=== Section Start ===
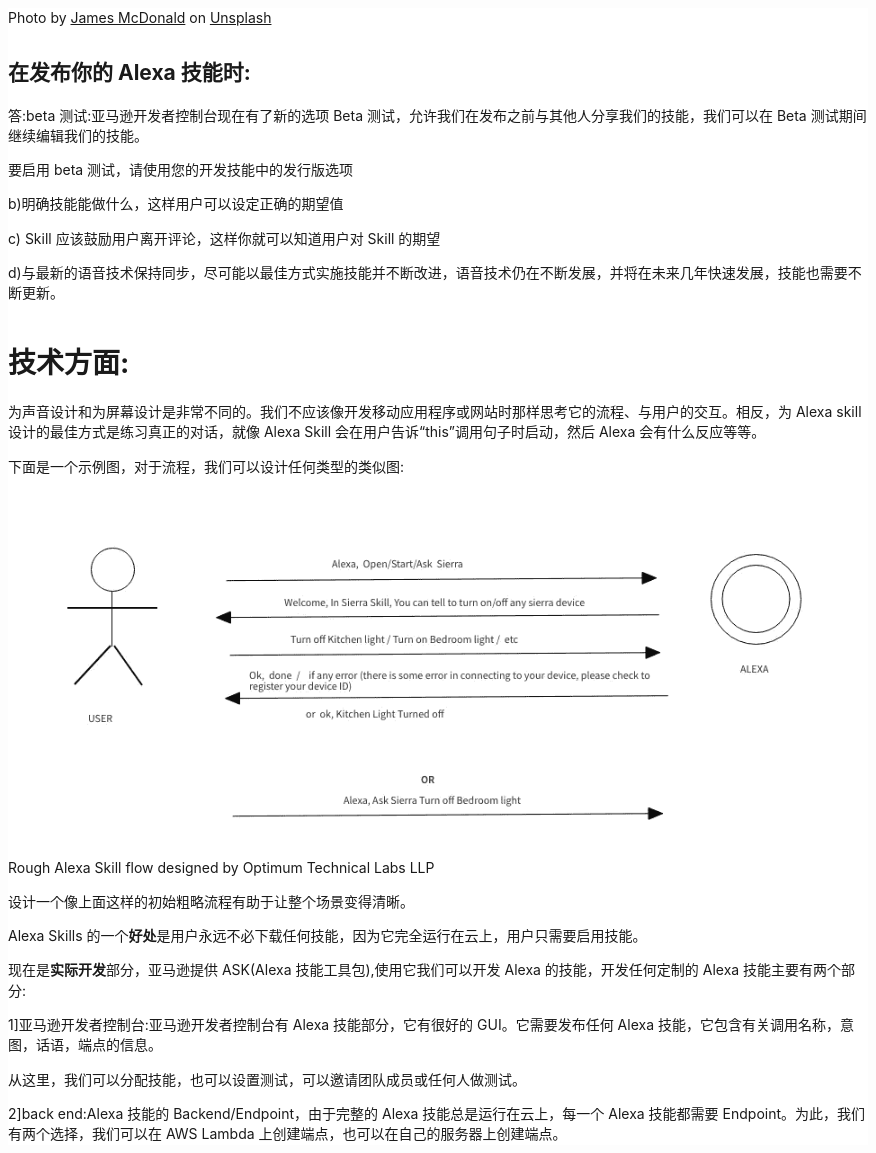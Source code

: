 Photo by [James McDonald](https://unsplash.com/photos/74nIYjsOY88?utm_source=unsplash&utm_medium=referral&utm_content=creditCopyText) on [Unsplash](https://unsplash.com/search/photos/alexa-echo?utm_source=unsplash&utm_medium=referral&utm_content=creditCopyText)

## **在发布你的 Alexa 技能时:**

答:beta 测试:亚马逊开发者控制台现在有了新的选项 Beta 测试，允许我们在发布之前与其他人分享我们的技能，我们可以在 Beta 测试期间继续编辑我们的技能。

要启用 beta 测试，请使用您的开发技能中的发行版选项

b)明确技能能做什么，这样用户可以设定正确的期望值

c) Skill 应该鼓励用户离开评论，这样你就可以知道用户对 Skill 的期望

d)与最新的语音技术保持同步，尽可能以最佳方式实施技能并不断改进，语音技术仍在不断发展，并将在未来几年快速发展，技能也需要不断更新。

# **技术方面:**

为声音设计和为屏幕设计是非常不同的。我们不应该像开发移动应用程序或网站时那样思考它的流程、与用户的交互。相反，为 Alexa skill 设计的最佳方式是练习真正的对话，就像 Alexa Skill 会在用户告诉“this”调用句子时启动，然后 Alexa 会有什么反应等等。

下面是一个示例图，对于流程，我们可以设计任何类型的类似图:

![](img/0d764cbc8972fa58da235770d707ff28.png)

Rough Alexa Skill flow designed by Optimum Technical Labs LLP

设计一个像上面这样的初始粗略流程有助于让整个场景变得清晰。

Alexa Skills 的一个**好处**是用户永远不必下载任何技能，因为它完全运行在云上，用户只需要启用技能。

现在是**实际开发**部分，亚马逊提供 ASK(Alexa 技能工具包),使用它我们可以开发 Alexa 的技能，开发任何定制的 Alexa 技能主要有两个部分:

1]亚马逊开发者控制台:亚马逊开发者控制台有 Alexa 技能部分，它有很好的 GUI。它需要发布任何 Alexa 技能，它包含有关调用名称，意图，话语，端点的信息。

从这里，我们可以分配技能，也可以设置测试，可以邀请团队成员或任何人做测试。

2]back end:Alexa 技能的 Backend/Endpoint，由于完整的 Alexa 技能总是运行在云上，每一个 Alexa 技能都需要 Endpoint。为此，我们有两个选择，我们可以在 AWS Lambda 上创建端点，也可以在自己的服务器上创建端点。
=== Section End ===
=== Section Start ===
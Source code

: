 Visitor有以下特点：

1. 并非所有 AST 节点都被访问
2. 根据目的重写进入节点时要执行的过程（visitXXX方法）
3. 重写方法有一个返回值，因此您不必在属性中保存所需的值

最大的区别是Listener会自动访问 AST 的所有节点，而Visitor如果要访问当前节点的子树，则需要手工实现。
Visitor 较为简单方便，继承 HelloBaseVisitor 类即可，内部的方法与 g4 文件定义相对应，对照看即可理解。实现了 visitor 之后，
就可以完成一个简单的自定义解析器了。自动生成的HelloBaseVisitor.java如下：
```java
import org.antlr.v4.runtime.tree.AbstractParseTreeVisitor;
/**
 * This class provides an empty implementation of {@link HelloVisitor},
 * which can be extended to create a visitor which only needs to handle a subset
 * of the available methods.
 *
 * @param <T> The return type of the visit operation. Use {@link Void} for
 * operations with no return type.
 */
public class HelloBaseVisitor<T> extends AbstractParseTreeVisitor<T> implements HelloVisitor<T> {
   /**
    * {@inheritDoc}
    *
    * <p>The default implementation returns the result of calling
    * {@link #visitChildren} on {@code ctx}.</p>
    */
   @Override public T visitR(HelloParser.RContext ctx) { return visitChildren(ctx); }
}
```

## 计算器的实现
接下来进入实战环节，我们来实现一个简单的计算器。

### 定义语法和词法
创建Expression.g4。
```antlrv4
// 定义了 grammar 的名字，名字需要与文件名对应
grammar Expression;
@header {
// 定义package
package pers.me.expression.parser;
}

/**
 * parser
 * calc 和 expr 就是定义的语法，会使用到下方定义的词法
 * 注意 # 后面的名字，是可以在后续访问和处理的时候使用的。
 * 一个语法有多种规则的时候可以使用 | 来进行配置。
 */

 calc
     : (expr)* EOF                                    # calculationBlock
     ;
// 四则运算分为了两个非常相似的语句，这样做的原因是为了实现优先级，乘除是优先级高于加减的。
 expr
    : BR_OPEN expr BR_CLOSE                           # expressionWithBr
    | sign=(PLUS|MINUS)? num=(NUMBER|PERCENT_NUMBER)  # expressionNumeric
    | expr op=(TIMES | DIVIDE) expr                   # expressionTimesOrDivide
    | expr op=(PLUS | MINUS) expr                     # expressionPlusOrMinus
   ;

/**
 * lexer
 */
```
=== Section End ===
* [Problem requirements]: Look above for the line with "答:beta 测试:亚马逊开发者控制台现在有了新的选项 Beta" and the line with "2]back end:Alexa 技能的". Write out those two lines and all the lines between them, exactly, and no others.

* [Task response]:
答:beta 测试:亚马逊开发者控制台现在有了新的选项 Beta 测试，允许我们在发布之前与其他人分享我们的技能，我们可以在 Beta 测试期间继续编辑我们的技能。

要启用 beta 测试，请使用您的开发技能中的发行版选项

b)明确技能能做什么，这样用户可以设定正确的期望值

c) Skill 应该鼓励用户离开评论，这样你就可以知道用户对 Skill 的期望

d)与最新的语音技术保持同步，尽可能以最佳方式实施技能并不断改进，语音技术仍在不断发展，并将在未来几年快速发展，技能也需要不断更新。

# **技术方面:**

为声音设计和为屏幕设计是非常不同的。我们不应该像开发移动应用程序或网站时那样思考它的流程、与用户的交互。相反，为 Alexa skill 设计的最佳方式是练习真正的对话，就像 Alexa Skill 会在用户告诉“this”调用句子时启动，然后 Alexa 会有什么反应等等。

下面是一个示例图，对于流程，我们可以设计任何类型的类似图:

![](img/0d764cbc8972fa58da235770d707ff28.png)

Rough Alexa Skill flow designed by Optimum Technical Labs LLP

设计一个像上面这样的初始粗略流程有助于让整个场景变得清晰。

Alexa Skills 的一个**好处**是用户永远不必下载任何技能，因为它完全运行在云上，用户只需要启用技能。

现在是**实际开发**部分，亚马逊提供 ASK(Alexa 技能工具包),使用它我们可以开发 Alexa 的技能，开发任何定制的 Alexa 技能主要有两个部分:

1]亚马逊开发者控制台:亚马逊开发者控制台有 Alexa 技能部分，它有很好的 GUI。它需要发布任何 Alexa 技能，它包含有关调用名称，意图，话语，端点的信息。

从这里，我们可以分配技能，也可以设置测试，可以邀请团队成员或任何人做测试。

2]back end:Alexa 技能的 Backend/Endpoint，由于完整的 Alexa 技能总是运行在云上，每一个 Alexa 技能都需要 Endpoint。为此，我们有两个选择，我们可以在 AWS Lambda 上创建端点，也可以在自己的服务器上创建端点。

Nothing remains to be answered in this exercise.